In the muddy audio of the Holzer interview, Sergeant Rob Minter of the Santa Barbara County Sheriff’s Office is trying to make sense of what Holzer has done. Little sense, however, can be made. Holzer explains it’s been his destiny to go to hell for an eternity and to live there by himself. He’s been told this various times since he was 5. When pressed by Minter for details, there aren’t any. It’s never clear who is telling Holzer these things. Holzer also says he killed a jogger in Isla Vista, running him over twice with his car, he said. He also drowned a 14-year-old girl in her bathtub, he said, and joined the Irish Republican Army, and had some role causing the crash of Malaysia Airlines Flight 370 in 2014 that claimed the lives of 239 souls aboard. And he always comes back to the fact that he should have never married a Mexican woman he’d met in Santa Barbara in 2001. They’d had two children, Sebastian and Vincent, before divorcing bitterly in 2006, the same year Holzer lost his job at Raytheon. He moved in with his parents, Bill and Sheila, and won sole custody of the kids.

Judge Brian Hill
Paul Wellman

One thing’s for certain: The Nick Holzer who’s been showing up in Hill’s courtroom this week is a far cry from the Nick Holzer, 45 at the time of the killings, who showed up in court shortly after his arrest, dressed in an orange jumpsuit, fleshy, red-faced, and pop-eyed. Since then, Holzer has lost 50-100 pounds. His hair seems darker. He’s sporting a scraggly patch of facial hair. He wears a suit, thick horn-rimmed glasses, and leaves a stooped-over, medicated impression.

This is not a jury trial. Judge Hill has stated it was clear that Holzer had psychological issues. At one point, he’d been diagnosed with depression and hospitalized. Later that diagnosis would be changed to a thyroid problem. He once tried to stab himself in the gut and had to be checked in to the emergency room. Hill has said that Holzer acted with deliberation and premeditation; he knew what he was doing as he stabbed his father multiple times in the back and then went to his kids’ room and stabbed them both. When his mother came in the room screaming at what her son was doing, he stabbed her too. Then he killed the family dog.
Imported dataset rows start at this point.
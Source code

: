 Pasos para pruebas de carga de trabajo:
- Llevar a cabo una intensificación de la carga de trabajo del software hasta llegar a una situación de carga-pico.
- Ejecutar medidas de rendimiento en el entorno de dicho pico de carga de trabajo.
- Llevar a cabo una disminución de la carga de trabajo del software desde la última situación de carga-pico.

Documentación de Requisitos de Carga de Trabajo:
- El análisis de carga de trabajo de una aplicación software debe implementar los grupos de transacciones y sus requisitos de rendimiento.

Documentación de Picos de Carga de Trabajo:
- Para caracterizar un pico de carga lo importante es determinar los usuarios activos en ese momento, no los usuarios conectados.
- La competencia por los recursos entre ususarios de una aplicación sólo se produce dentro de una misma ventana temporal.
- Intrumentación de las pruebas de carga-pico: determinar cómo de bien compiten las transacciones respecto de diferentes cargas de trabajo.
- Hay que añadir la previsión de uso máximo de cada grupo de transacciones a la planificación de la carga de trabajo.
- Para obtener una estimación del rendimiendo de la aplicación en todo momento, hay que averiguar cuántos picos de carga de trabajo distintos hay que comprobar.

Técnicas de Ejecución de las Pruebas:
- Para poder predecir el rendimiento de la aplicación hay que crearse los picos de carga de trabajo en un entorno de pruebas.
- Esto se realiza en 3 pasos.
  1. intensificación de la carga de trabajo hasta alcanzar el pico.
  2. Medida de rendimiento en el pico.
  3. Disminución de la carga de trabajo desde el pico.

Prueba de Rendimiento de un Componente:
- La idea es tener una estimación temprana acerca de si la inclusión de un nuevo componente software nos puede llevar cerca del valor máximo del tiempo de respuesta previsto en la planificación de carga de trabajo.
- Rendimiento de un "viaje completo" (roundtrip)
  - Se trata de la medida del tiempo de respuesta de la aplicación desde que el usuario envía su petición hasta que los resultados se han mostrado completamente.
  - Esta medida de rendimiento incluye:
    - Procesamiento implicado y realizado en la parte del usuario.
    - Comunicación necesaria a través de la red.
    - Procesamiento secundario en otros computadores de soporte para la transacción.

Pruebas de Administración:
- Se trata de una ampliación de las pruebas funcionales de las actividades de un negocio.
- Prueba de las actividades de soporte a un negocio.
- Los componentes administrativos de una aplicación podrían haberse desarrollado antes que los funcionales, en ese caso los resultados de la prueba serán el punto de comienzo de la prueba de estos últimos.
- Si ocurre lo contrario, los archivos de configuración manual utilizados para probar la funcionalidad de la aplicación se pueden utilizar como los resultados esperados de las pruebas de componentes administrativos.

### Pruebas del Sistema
Defense attorney Christine Voss is arguing Holzer is not guilty by reason of insanity, known as NGI for short. NGI defenses are exceptionally hard to make, and in Santa Barbara County none has succeeded since David Attias was found legally insane when he killed four people on the streets of Isla Vista in 2001, declaring, “I am the Angel of Death!” as he stepped from his black Saab.

The burden of insanity is Voss’s to prove by a preponderance of evidence. Arguing against her is Ron Zonen, a veteran prosecutor. He intends to have Holzer’s ex-wife testify that he may have been a bad husband, but he betrayed no signs of mental instability, let alone insanity. Under California law, sanity is defined loosely as the ability to tell right from wrong and an awareness of one’s intentions. During his interrogation, Holzer told Sgt. Minter, “It was something I had to do because it was expected of me,” speaking of the killing. “I was told that I was going to have to do this.” When Minter asked by whom ​— ​as he always did ​— ​Holzer always said, “I can’t remember who.”

Minter then asked, “You know that killing [your father] wasn’t the right thing to do and wasn’t legal, but it was something you had to do?” Holzer replied, “Right.” Later, he added, “It was the most wretched thing I’ve ever done in my life, and it was the most disgusting. I hated every minute of it.” Minter ended his interview with Holzer with a statement: “It’s just really sad, Nick.”